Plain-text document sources
==================================================
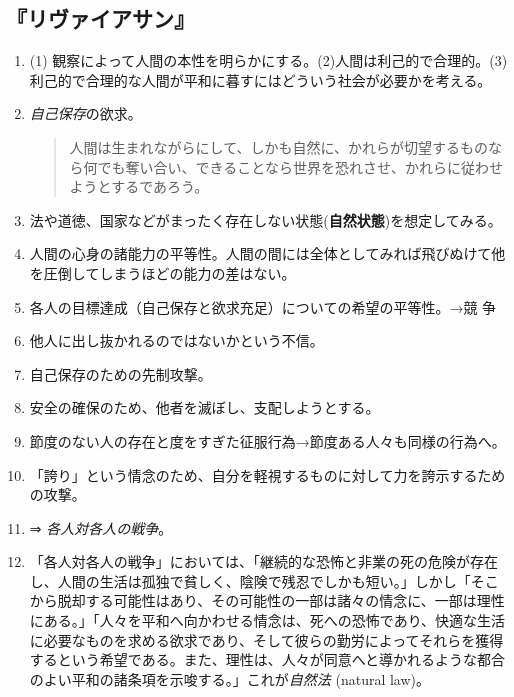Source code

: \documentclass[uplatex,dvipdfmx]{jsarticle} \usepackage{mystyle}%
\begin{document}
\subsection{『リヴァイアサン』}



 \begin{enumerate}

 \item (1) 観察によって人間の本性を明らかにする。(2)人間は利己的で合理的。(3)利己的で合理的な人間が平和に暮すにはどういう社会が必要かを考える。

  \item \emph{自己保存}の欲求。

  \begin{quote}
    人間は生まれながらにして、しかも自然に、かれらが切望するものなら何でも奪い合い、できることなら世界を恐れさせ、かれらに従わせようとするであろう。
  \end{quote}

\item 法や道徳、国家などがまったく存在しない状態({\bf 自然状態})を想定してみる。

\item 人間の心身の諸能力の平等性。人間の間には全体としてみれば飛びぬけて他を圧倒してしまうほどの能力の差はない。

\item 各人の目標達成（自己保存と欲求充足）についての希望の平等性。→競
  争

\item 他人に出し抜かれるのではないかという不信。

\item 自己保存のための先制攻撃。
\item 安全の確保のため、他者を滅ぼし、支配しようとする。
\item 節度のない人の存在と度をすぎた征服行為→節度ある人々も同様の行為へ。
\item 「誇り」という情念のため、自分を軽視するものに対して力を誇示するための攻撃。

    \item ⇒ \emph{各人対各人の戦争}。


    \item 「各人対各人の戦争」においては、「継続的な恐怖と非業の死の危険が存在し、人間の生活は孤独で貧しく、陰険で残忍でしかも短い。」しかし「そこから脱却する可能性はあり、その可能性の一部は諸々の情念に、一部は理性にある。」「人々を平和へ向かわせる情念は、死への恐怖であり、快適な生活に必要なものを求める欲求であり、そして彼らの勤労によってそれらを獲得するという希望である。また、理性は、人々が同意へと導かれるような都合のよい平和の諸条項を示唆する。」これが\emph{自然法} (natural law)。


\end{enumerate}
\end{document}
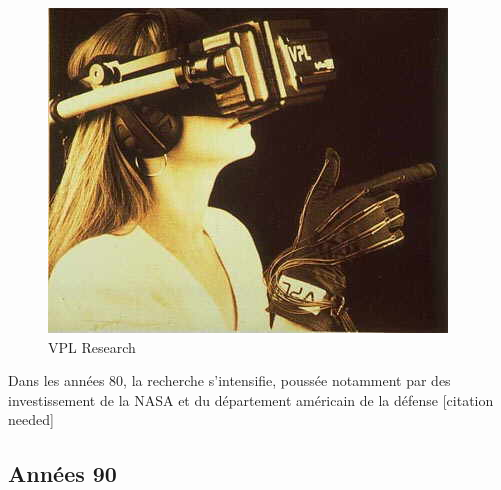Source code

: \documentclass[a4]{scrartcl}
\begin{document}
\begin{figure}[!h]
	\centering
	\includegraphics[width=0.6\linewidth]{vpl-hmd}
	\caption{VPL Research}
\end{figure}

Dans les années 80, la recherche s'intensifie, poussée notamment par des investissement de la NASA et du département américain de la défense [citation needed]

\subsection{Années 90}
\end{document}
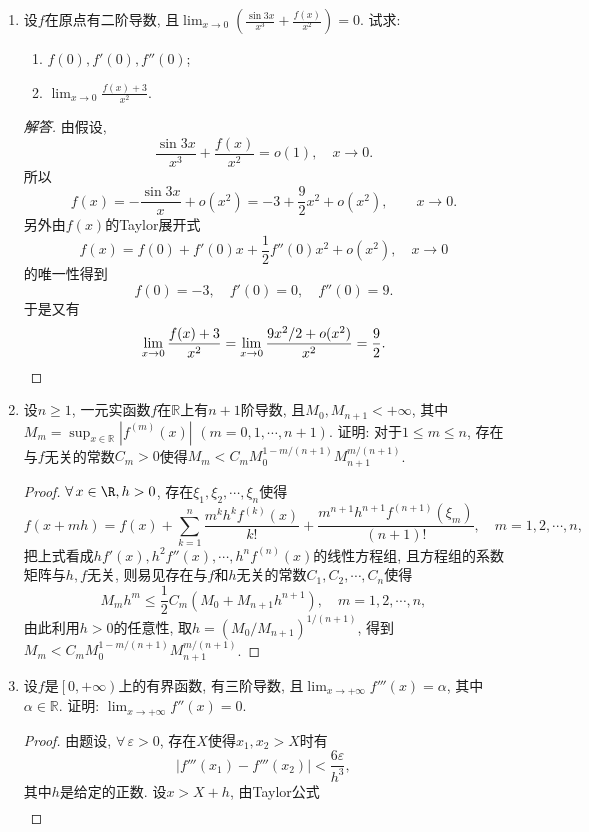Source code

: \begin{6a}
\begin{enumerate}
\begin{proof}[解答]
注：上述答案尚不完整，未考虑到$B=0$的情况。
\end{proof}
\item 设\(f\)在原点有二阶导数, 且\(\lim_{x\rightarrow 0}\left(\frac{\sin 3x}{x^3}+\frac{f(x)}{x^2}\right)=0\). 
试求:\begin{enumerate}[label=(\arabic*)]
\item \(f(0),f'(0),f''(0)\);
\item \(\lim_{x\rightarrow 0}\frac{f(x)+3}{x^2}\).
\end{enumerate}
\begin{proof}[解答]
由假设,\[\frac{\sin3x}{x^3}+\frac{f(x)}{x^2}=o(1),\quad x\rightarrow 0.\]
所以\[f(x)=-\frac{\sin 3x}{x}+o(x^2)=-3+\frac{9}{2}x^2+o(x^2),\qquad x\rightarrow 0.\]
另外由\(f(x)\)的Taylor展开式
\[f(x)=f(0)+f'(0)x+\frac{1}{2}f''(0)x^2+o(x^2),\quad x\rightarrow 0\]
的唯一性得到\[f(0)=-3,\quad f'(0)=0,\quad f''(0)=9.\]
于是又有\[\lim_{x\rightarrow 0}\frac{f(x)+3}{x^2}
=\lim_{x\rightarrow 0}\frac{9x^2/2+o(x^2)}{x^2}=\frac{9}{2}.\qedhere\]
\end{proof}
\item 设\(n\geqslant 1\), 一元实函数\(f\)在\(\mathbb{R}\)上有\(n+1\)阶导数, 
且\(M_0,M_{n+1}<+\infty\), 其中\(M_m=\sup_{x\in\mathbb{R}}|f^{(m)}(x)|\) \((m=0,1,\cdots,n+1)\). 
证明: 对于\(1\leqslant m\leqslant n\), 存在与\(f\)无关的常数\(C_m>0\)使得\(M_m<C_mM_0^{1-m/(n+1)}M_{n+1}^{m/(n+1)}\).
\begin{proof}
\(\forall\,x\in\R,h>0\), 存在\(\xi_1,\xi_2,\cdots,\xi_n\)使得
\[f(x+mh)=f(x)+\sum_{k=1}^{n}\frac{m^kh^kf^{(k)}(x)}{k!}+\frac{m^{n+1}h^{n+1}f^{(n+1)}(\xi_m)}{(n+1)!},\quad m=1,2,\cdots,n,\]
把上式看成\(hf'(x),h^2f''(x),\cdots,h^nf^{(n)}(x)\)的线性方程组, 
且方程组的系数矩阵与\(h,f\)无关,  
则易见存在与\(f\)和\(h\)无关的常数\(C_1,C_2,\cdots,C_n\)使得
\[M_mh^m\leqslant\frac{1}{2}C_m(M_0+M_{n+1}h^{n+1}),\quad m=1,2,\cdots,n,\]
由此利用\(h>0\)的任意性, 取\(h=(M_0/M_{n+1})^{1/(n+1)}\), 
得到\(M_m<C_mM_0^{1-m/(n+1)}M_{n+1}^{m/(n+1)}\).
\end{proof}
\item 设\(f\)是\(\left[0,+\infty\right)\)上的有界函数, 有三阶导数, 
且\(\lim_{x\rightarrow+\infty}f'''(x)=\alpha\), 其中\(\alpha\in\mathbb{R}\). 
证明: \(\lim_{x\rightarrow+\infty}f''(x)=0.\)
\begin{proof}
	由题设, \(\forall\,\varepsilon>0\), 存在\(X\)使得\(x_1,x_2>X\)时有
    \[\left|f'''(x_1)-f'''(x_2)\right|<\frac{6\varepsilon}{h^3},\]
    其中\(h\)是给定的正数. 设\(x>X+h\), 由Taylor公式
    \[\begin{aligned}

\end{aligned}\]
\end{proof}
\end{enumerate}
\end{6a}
==================================================
#### GOAL OF THE EXERCISE
In the records above, find the line containing "注：上述答案尚不完整，未考虑到$B=0$的情况。"; please retype it and every line after it through the last line, exactly and with nothing else.

#### WORKED SOLUTION
注：上述答案尚不完整，未考虑到$B=0$的情况。
\end{proof}
\item 设\(f\)在原点有二阶导数, 且\(\lim_{x\rightarrow 0}\left(\frac{\sin 3x}{x^3}+\frac{f(x)}{x^2}\right)=0\). 
试求:\begin{enumerate}[label=(\arabic*)]
\item \(f(0),f'(0),f''(0)\);
\item \(\lim_{x\rightarrow 0}\frac{f(x)+3}{x^2}\).
\end{enumerate}
\begin{proof}[解答]
由假设,\[\frac{\sin3x}{x^3}+\frac{f(x)}{x^2}=o(1),\quad x\rightarrow 0.\]
所以\[f(x)=-\frac{\sin 3x}{x}+o(x^2)=-3+\frac{9}{2}x^2+o(x^2),\qquad x\rightarrow 0.\]
另外由\(f(x)\)的Taylor展开式
\[f(x)=f(0)+f'(0)x+\frac{1}{2}f''(0)x^2+o(x^2),\quad x\rightarrow 0\]
的唯一性得到\[f(0)=-3,\quad f'(0)=0,\quad f''(0)=9.\]
于是又有\[\lim_{x\rightarrow 0}\frac{f(x)+3}{x^2}
=\lim_{x\rightarrow 0}\frac{9x^2/2+o(x^2)}{x^2}=\frac{9}{2}.\qedhere\]
\end{proof}
\item 设\(n\geqslant 1\), 一元实函数\(f\)在\(\mathbb{R}\)上有\(n+1\)阶导数, 
且\(M_0,M_{n+1}<+\infty\), 其中\(M_m=\sup_{x\in\mathbb{R}}|f^{(m)}(x)|\) \((m=0,1,\cdots,n+1)\). 
证明: 对于\(1\leqslant m\leqslant n\), 存在与\(f\)无关的常数\(C_m>0\)使得\(M_m<C_mM_0^{1-m/(n+1)}M_{n+1}^{m/(n+1)}\).
\begin{proof}
\(\forall\,x\in\R,h>0\), 存在\(\xi_1,\xi_2,\cdots,\xi_n\)使得
\[f(x+mh)=f(x)+\sum_{k=1}^{n}\frac{m^kh^kf^{(k)}(x)}{k!}+\frac{m^{n+1}h^{n+1}f^{(n+1)}(\xi_m)}{(n+1)!},\quad m=1,2,\cdots,n,\]
把上式看成\(hf'(x),h^2f''(x),\cdots,h^nf^{(n)}(x)\)的线性方程组, 
且方程组的系数矩阵与\(h,f\)无关,  
则易见存在与\(f\)和\(h\)无关的常数\(C_1,C_2,\cdots,C_n\)使得
\[M_mh^m\leqslant\frac{1}{2}C_m(M_0+M_{n+1}h^{n+1}),\quad m=1,2,\cdots,n,\]
由此利用\(h>0\)的任意性, 取\(h=(M_0/M_{n+1})^{1/(n+1)}\), 
得到\(M_m<C_mM_0^{1-m/(n+1)}M_{n+1}^{m/(n+1)}\).
\end{proof}
\item 设\(f\)是\(\left[0,+\infty\right)\)上的有界函数, 有三阶导数, 
且\(\lim_{x\rightarrow+\infty}f'''(x)=\alpha\), 其中\(\alpha\in\mathbb{R}\). 
证明: \(\lim_{x\rightarrow+\infty}f''(x)=0.\)
\begin{proof}
	由题设, \(\forall\,\varepsilon>0\), 存在\(X\)使得\(x_1,x_2>X\)时有
    \[\left|f'''(x_1)-f'''(x_2)\right|<\frac{6\varepsilon}{h^3},\]
    其中\(h\)是给定的正数. 设\(x>X+h\), 由Taylor公式
    \[\begin{aligned}

\end{aligned}\]
\end{proof}
\end{enumerate}
\end{6a}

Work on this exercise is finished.